From standing up and sitting down while kitted up, to climbing boat ladders, and proper flutter kicks, your thighs are the driver of your journey to and through the blue. Regularly exercising your lower limbs will help improve muscle endurance and flexibility – making for a safer and more enjoyable dive. Exercises like the wide stance squat will help prep your pegs.
Strong core muscles (your abs and lower back) are the key to improved balance and stability. Diving presents unique challenges to the core muscles because the load placed on the body by dive gear is distributed differently than your normal body weight. While most of the time you will be underwater and essentially weightless, lifting tanks, weights, stabilising yourself on the edge of the dive tender, and maintaining good (horizontal) trim underwater will all test your core strength. Try exercises like the plank to avoid muscle strain, lower back pain or injuries, and total wipeouts on the dive deck; plus you can feel like a Men’s Health cover star by getting that middle in shape.
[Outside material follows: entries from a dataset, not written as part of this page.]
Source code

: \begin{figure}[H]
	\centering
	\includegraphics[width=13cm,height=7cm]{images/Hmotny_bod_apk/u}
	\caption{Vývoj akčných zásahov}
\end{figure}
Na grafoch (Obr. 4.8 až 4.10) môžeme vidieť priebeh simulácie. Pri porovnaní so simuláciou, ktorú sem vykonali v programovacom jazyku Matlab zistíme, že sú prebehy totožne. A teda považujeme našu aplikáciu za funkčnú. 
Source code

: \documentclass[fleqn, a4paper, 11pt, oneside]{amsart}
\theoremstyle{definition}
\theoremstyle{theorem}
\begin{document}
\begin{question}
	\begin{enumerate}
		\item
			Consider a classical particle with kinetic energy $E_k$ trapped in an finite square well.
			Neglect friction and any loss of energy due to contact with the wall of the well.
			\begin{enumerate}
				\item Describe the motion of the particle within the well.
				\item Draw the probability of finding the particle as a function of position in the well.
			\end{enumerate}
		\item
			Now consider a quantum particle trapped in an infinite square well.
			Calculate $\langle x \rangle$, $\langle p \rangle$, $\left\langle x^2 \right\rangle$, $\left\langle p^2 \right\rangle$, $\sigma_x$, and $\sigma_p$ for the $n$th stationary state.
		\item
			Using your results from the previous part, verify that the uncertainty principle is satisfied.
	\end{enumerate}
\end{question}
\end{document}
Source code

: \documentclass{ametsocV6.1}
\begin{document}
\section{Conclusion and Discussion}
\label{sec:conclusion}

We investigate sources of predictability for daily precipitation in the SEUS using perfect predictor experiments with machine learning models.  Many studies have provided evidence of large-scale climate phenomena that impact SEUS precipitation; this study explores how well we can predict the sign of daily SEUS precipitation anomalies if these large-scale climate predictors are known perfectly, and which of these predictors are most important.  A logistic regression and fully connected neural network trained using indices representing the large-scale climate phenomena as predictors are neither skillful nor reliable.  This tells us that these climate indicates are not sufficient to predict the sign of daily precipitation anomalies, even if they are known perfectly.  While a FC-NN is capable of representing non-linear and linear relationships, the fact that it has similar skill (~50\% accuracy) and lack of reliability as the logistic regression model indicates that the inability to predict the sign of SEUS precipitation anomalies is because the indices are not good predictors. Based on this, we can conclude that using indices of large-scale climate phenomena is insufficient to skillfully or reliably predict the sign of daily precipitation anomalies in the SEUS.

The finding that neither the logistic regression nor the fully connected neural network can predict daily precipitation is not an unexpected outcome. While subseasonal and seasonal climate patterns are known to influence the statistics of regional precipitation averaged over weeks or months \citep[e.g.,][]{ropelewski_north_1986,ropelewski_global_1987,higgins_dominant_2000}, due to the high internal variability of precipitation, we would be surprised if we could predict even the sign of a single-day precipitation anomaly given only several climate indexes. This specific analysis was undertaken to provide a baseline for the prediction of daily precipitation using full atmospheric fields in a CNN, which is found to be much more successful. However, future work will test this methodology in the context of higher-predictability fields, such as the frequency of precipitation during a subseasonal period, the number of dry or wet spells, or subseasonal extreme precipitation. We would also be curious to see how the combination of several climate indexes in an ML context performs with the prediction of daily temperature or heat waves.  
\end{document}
A certain degree of flexibility is important in diving. We’re not suggesting you need to be able to tie yourself into a pretzel, but being able to competently touch your toes, and reach behind your back is important to allow you to manage your equipment or deal with any issues underwater. Recovering a regulator, picking up dropped pieces of gear, turning to look for your buddy, or removing a cramp will all require some basic suppleness. If you need to up your physical pliability, think about practising some basic yoga or regular gentle stretches.